33. However, when one comes to the actual decision of Judge Southern in KO, it
is not clear that his approach was materially different from that of the President in
Page 16
MK or indeed the tribunal in MAB. He adopted with one qualification the guidance
in MAB as to the meaning of “unduly harsh” test:
“The consequences for an individual will be ‘harsh’ if they are
‘severe’ or ‘bleak’ and they will be ‘unduly’ so if they are
‘inordinately’ or ‘excessively’ harsh taking into account all of
the circumstances of the individual’ Although I would add, of
course, that ‘all of the circumstances’ includes the criminal
history of the person facing deportation.” (para 26)
Applying that test he said:
“43. … There is undoubtedly a close relationship between this
father and his children, as one would expect in any family
living together as does this one. The preserved finding of fact
is that, although it would not be unduly harsh for the four
younger children to move to Nigeria, the reality of the situation
is that they will remain here and, as the family relationships
cannot be maintained by modern means of communication,
there will be a complete fracture of these family relationships.
The claimant is not authorised to work and so has been unable
to provide financial support for his family but his role within
the household has meant that his wife has been able to work,
which she would find hard or impossible if she had to care on
a daily basis for the children without her husband’s assistance.
Thus it is said that if the claimant is removed, the main
household income will be lost and the children would be
subject to economic disadvantage.
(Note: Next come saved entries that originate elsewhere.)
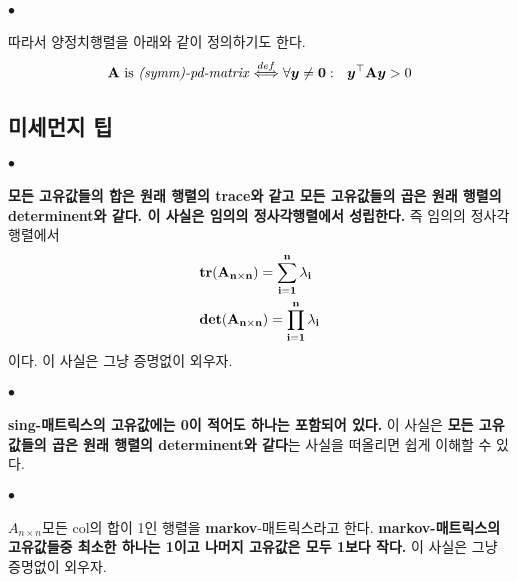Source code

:\documentclass[12pt,oneside,english,a4paper]{article}
\def\ck{\paragraph{\Large$\bullet$}\Large}
\newcommand{\bfA}{\mbox{$\bf{A}$}}
\begin{document}
\ck 따라서 양정치행렬을 아래와 같이 정의하기도 한다. 
\begin{align*}
\mbox{$\bfA$ is \emph{(symm)-pd-matrix}} \overset{def}{\Longleftrightarrow} \forall {\boldsymbol y}\neq {\boldsymbol 0}: ~~ {\boldsymbol y}^\top{\bf A}{\boldsymbol y}>0
\end{align*}

\subsection{미세먼지 팁}
\ck \textbf{모든 고유값들의 합은 원래 행렬의 trace와 같고 모든 고유값들의 곱은 원래 행렬의 determinent와 같다. 이 사실은 임의의 정사각행렬에서 성립한다.} 즉 임의의 정사각행렬에서 
\begin{align*}
& \bf{tr}({\bf A}_ {n \times n})=\sum_{i=1}^{n} \lambda_i \\ 
& \bf{det}({\bf A}_ {n \times n})=\prod_{i=1}^{n}\lambda_i
\end{align*}
이다. 이 사실은 그냥 증명없이 외우자. 

\ck \textbf{sing-매트릭스의 고유값에는 0이 적어도 하나는 포함되어 있다.} 이 사실은 \textbf{모든 고유값들의 곱은 원래 행렬의 determinent와 같다}는 사실을 떠올리면 쉽게 이해할 수 있다. 

\ck $A_{n \times n}$모든 col의 합이 1인 행렬을 \textbf{markov}-매트릭스라고 한다. \textbf{markov-매트릭스의 고유값들중 최소한 하나는 1이고 나머지 고유값은 모두 1보다 작다.} 이 사실은 그냥 증명없이 외우자. 
\end{document}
But, again, that is not an
experience that can, in my judgment, be categorised as severe
or bleak or excessively harsh as, like any other person lawfully
settled in the United Kingdom, the claimant’s wife and family
will have access to welfare benefits should they be needed.
44. Nor do I have any difficulty in accepting the submission
that the children, who have enjoyed a close and loving
relationship with their father, will find his absence distressing
and difficult to accept. But it is hard to see how that would be
any different from any disruption of a genuine and subsisting
parental relationship arising from deportation. As was observed
by Sedley LJ in AD Lee v Secretary of State for the Home
Department [2011] EWCA Civ 248:
Page 17
‘The tragic consequence is that this family, short-lived
as it has been, would be broken up for ever, because of
the appellant’s bad behaviour. That is what deportation
This family relationship was not, of course, short lived but the
point is the same. Nothing out of the ordinary has been
identified to demonstrate that in the case of this particular
family, when balanced against the powerful public interest
considerations in play, although the children will find
separation from their father to be harsh, it will not be, in all of
the circumstances, unduly harsh for them each to remain in the
United Kingdom after their father is removed to Nigeria.”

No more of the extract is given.